At 17 I had my first year of my Fine Art degree at uni.
Which entailed my first life drawing class.
Now, apart from being confronted with the whole nudity thing (which I was so awkward about in the beginning, but in the end I was so desensitized by it was just like looking at a bowl of fruit... and no jokes about bananas or peaches please) I was suddenly terrified. I had to stand to draw, which was completely foreign to me and in my hand was a piece of dirty black charcoal.
To begin with, the whole act of standing at arms length to produce quick drawings with a piece of willow charcoal was totally against my nature, and I fought with it for ages. However weeks dissolves into week and I felt my mind slowly accepting change, and to simply not care about any mistakes I made. My drawing became free, and uninhibited. I began to love the imperfection, and any mistakes made etched into my paper. They were beautiful.
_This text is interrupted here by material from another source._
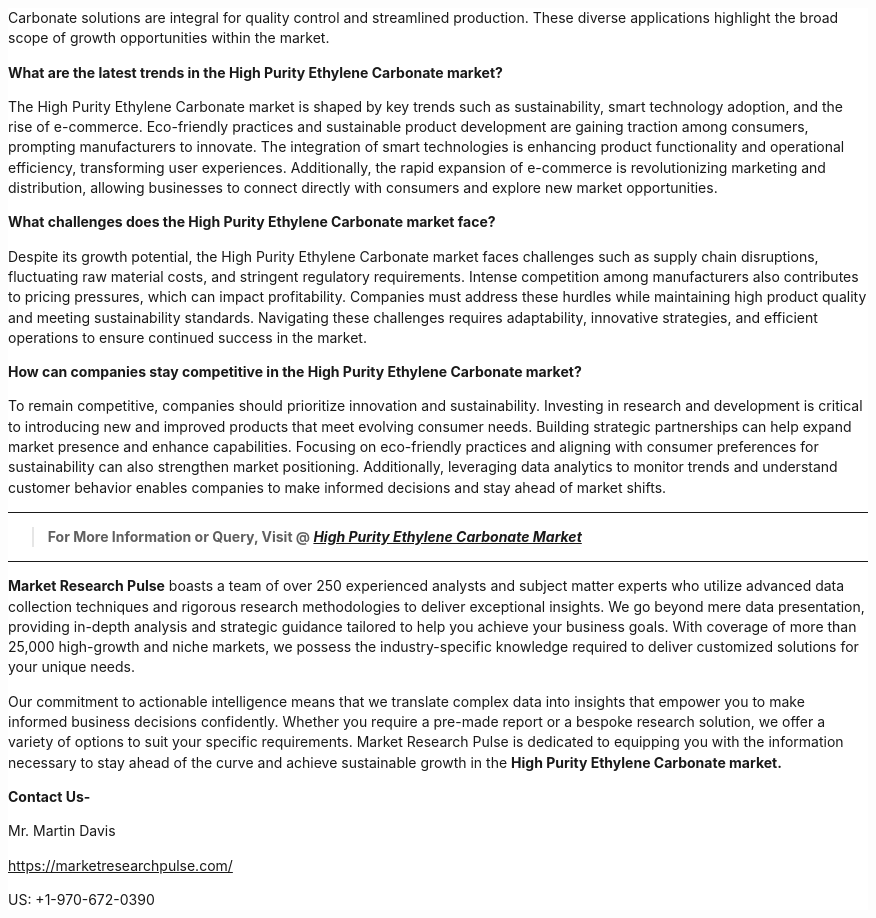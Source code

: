 Carbonate solutions are integral for quality control and streamlined production. These diverse applications highlight the broad scope of growth opportunities within the market.</p><p><strong>What are the latest trends in the High Purity Ethylene Carbonate market?</strong></p><p>The High Purity Ethylene Carbonate market is shaped by key trends such as sustainability, smart technology adoption, and the rise of e-commerce. Eco-friendly practices and sustainable product development are gaining traction among consumers, prompting manufacturers to innovate. The integration of smart technologies is enhancing product functionality and operational efficiency, transforming user experiences. Additionally, the rapid expansion of e-commerce is revolutionizing marketing and distribution, allowing businesses to connect directly with consumers and explore new market opportunities.</p><p><strong>What challenges does the High Purity Ethylene Carbonate market face?</strong></p><p>Despite its growth potential, the High Purity Ethylene Carbonate market faces challenges such as supply chain disruptions, fluctuating raw material costs, and stringent regulatory requirements. Intense competition among manufacturers also contributes to pricing pressures, which can impact profitability. Companies must address these hurdles while maintaining high product quality and meeting sustainability standards. Navigating these challenges requires adaptability, innovative strategies, and efficient operations to ensure continued success in the market.</p><p><strong>How can companies stay competitive in the High Purity Ethylene Carbonate market?</strong></p><p>To remain competitive, companies should prioritize innovation and sustainability. Investing in research and development is critical to introducing new and improved products that meet evolving consumer needs. Building strategic partnerships can help expand market presence and enhance capabilities. Focusing on eco-friendly practices and aligning with consumer preferences for sustainability can also strengthen market positioning. Additionally, leveraging data analytics to monitor trends and understand customer behavior enables companies to make informed decisions and stay ahead of market shifts.</p><hr /><blockquote><p><strong>For More Information or Query, Visit @&nbsp;<em><a href="https://marketresearchpulse.com/report/140285/high-purity-ethylene-carbonate-market?utm_source=Linkedin&utm_medium=0111">High Purity Ethylene Carbonate Market</a></em></strong></p></blockquote><hr /><p><strong>Market Research Pulse</strong> boasts a team of over 250 experienced analysts and subject matter experts who utilize advanced data collection techniques and rigorous research methodologies to deliver exceptional insights. We go beyond mere data presentation, providing in-depth analysis and strategic guidance tailored to help you achieve your business goals. With coverage of more than 25,000 high-growth and niche markets, we possess the industry-specific knowledge required to deliver customized solutions for your unique needs.</p><p>Our commitment to actionable intelligence means that we translate complex data into insights that empower you to make informed business decisions confidently. Whether you require a pre-made report or a bespoke research solution, we offer a variety of options to suit your specific requirements. Market Research Pulse is dedicated to equipping you with the information necessary to stay ahead of the curve and achieve sustainable growth in the <strong>High Purity Ethylene Carbonate market.</strong></p><p><strong>Contact Us-</strong></p><p>Mr. Martin Davis</p><p>https://marketresearchpulse.com/</p><p>US: +1-970-672-0390</p>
There is no art which has not had its beginnings in things full of errors. Nothing is at the same time both new and perfect. Leon Battista Albert
I see it all the time in students. The tightness. The unwillingness to produce something spontaneously as the fear of imperfection is so great. The constant erasing, screwing up of paper and the clincher, I can't draw.'
On Thursday I threw our normal lesson out the window for Studio Arts, and we pulled the room apart to create an impromptu studio. Two mannequins were set up, and my kids had 20 seconds to draw one. Beautiful lines, loose arms and, the best part, a new confidence.
The sketches are plastered all over the wall at the front of the room. Each person that walks in stops and stares at them, their eyes roaming over the light and shade. They've created more interest than any finished piece that has takes weeks to create.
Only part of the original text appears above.